I became used to the camp routine. Of course it took a while to get used to being hungry all the time and disciplining yourself to spin out your Red Cross food, it was a great help being in a combine with communal sharing. It was still warm so being cold was not yet a problem, Red Cross parcels were coming in and the soups were good. It was probably the best time of the year to be in a Stalag. After a couple of months I got a parcel from home which included a pair of pyjamas. They were great, as your bareskin was not on the course blankets and one could also catch the fleas between your skin and the pyjamas. Then you could crack them between your thumb nails. Soon your pyjamas were spotted where the fleas had been killed.

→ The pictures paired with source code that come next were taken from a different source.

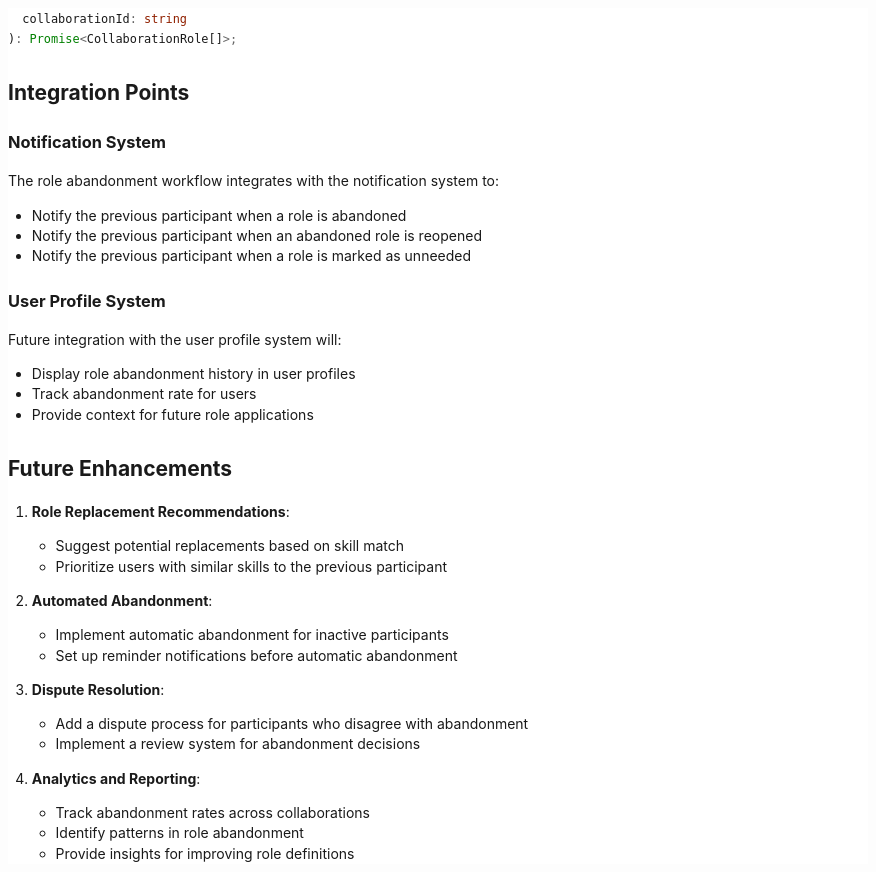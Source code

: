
 ```typescript
  collaborationId: string
): Promise<CollaborationRole[]>;
```

## Integration Points

### Notification System

The role abandonment workflow integrates with the notification system to:

- Notify the previous participant when a role is abandoned
- Notify the previous participant when an abandoned role is reopened
- Notify the previous participant when a role is marked as unneeded

### User Profile System

Future integration with the user profile system will:

- Display role abandonment history in user profiles
- Track abandonment rate for users
- Provide context for future role applications

## Future Enhancements

1. **Role Replacement Recommendations**:
   - Suggest potential replacements based on skill match
   - Prioritize users with similar skills to the previous participant

2. **Automated Abandonment**:
   - Implement automatic abandonment for inactive participants
   - Set up reminder notifications before automatic abandonment

3. **Dispute Resolution**:
   - Add a dispute process for participants who disagree with abandonment
   - Implement a review system for abandonment decisions

4. **Analytics and Reporting**:
   - Track abandonment rates across collaborations
   - Identify patterns in role abandonment
   - Provide insights for improving role definitions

Late in autumn the German's claimed that some of their soldiers had been found after the Dieppe Raid with their hands tied behind their backs and shot. The Canadians claimed this was untrue and propaganda. However, the Germans wanted retaliation so they tied up the Dieppe men, but they claimed these were not enough Dieppe soldiers so they tied up everyone in the R.A.F. compound as well. This was an ordeal because Red Cross string (like twine) was used. Your hands were crossed in front of you and tied very securely. If they were too tight you could go to a German officer who had them loosened, then the blood was able to circulate again. The German soldiers who first tied us up were from the Russian front and they went back home for rest and training. They were first class men, when we complained to them they said that it was a terrible thing the Canadians had done to shoot their comrades, when they were POW5 and to have tied them up before hand. It did no good to argue that this was false since they believed their propaganda.

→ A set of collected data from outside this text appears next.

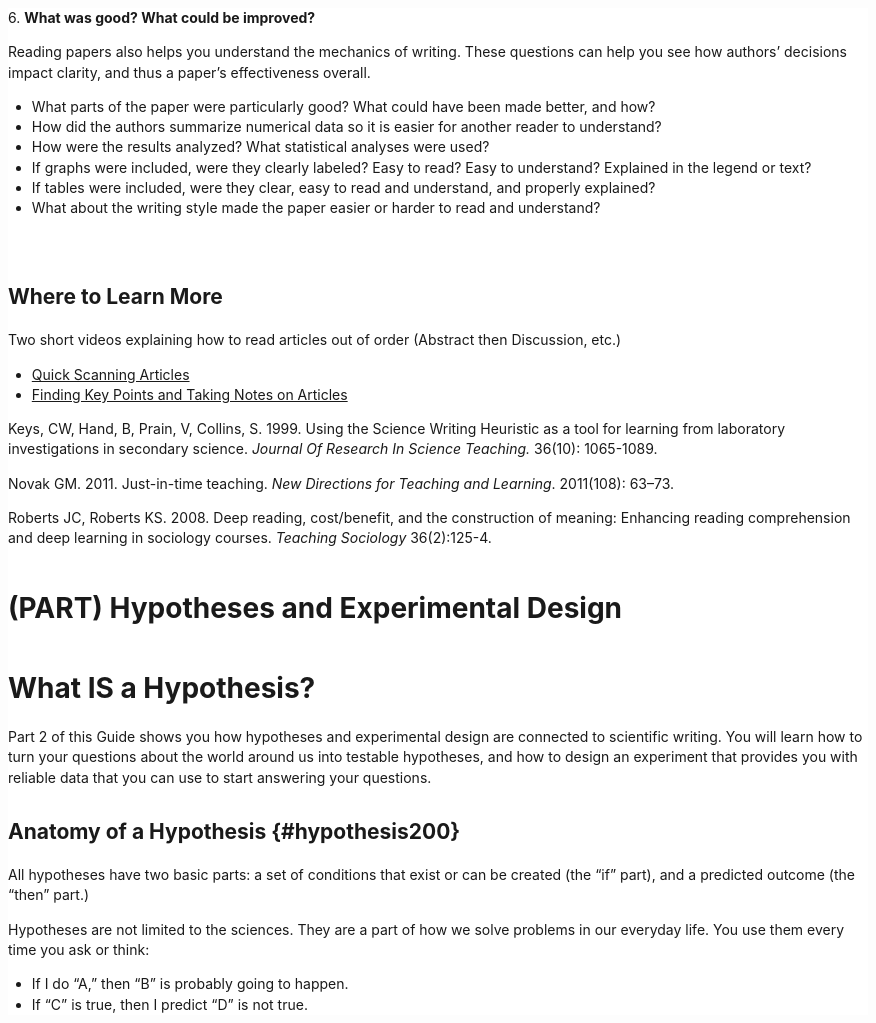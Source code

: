 6\.  __What was good? What could be improved?__

Reading papers also helps you understand the mechanics of writing. These questions can help you see how authors’ decisions impact clarity, and thus a paper’s effectiveness overall.

* What parts of the paper were particularly good? What could have been made better, and how?
* How did the authors summarize numerical data so it is easier for another reader to understand? 
* How were the results analyzed? What statistical analyses were used?
* If graphs were included, were they clearly labeled? Easy to read? Easy to understand? Explained in the legend or text?
* If tables were included, were they clear, easy to read and understand, and properly explained?
* What about the writing style made the paper easier or harder to read and understand? 

<br/>

## Where to Learn More 

Two short videos explaining how to read articles out of order (Abstract then Discussion, etc.)

* [Quick Scanning Articles](https://www.youtube.com/watch?v=3q9xTQIr4FM)
* [Finding Key Points and Taking Notes on Articles](https://www.youtube.com/watch?v=t2K6mJkSWoA)

Keys, CW, Hand, B, Prain, V, Collins, S. 1999. Using the Science Writing Heuristic as a tool for learning from laboratory investigations in secondary science. _Journal Of Research In Science Teaching._ 36(10): 1065-1089.

Novak GM. 2011. Just-in-time teaching. _New Directions for Teaching and Learning_. 2011(108): 63–73.

Roberts JC, Roberts KS. 2008. Deep reading, cost/benefit, and the construction of meaning: Enhancing reading comprehension and deep learning in sociology courses. _Teaching Sociology_ 36(2):125-4.




# (PART) Hypotheses and Experimental Design
# What IS a Hypothesis?

Part 2 of this Guide shows you how hypotheses and experimental design are connected to scientific writing. You will learn how to turn your questions about the world around us into testable hypotheses, and how to design an experiment that provides you with reliable data that you can use to start answering your questions. 


## Anatomy of a Hypothesis {#hypothesis200}

All hypotheses have two basic parts: a set of conditions that exist or can be created (the “if” part), and a predicted outcome (the “then” part.) 

Hypotheses are not limited to the sciences. They are a part of how we solve problems in our everyday life. You use them every time you ask or think: 

* If I do “A,” then “B” is probably going to happen.
* If “C” is true, then I predict “D” is not true.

We were tied up quite early in the day, then untied to eat our noon soup and use the forty holer. Then after a bit tied up again until evening. We were not allowed to lie on our bunks and there was not enough room for everyone to sit at the bench tables. And even if you could you couldn't play cards, write, etc. with your hands tied up. Walking was possible but awkward, as it was getting cold and we didn't have our coats on, so walking was a little colder than standing around in the barracks. If a guard found out that you had managed to loosen the string you were sent to a empty barrack in the Dieppe compound. Your hands were tied behind your back and you had to stand an hour or two facing a wall. After a couple of these ordeals I did not loosen the string again.

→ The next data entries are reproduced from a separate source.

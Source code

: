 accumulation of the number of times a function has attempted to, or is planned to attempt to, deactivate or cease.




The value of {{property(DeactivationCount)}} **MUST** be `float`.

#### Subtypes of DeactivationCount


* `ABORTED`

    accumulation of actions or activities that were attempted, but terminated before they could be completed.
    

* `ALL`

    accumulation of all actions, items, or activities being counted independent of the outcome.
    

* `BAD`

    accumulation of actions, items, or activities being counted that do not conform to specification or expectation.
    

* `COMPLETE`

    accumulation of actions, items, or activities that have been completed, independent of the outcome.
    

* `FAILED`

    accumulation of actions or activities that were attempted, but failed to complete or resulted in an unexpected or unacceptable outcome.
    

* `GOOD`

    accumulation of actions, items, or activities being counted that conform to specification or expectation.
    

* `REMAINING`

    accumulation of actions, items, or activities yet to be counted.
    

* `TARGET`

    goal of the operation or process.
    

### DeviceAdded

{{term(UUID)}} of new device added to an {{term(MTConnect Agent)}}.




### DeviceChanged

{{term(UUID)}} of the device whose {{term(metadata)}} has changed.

We were all untied on Christmas day and the guards were not out in force. I recall lying in my bunk and hearing Christmas Carols coming from the wash area in between the two ends of the barrack block. This was around 7:00 a.m. A Corporal Lawrence, R.A.F. had organized and trained a choir and they were following an Old English custom of singing carols early on Christmas day. They had gone into the wash area by opening the blackout shutters, then going through the broken windows. Their efforts were greatly appreciate and it certainly tugged on the heart strings. We had managed to hoard some of our rations, and the Germans issued a good soup, extra potatoes and some Wurst sausage. It was a day to enjoy. The next day it was back to the string, etc. One thing I poignantly recall was as the day wore on and you felt at the end of your tether, we would start to sing familiar songs for an hour or so until we were untied for the day. Luckily the R.A.F. chaps were used to communal singing in pubs and barracks, etc., so they lead the way. I recall some the R.A.F. regulars who had been in service for many years before the war. On their tours in the Far East, Middle East, etc. some of them had developed great story telling skills and they could sing parodies of various songs and events for hours on end. This was after lights out. A Sgt. Gibson "Gibby from East Anglia was the best.

I believe it was soon into the New Year that tying us up with string was discontinued, the number of guards greatly reduced and we were handcuffed. These handcuffs were easily removed and with less supervision, life was much more tolerable. I recall the period of being tied up as a very grim and trying ordeal.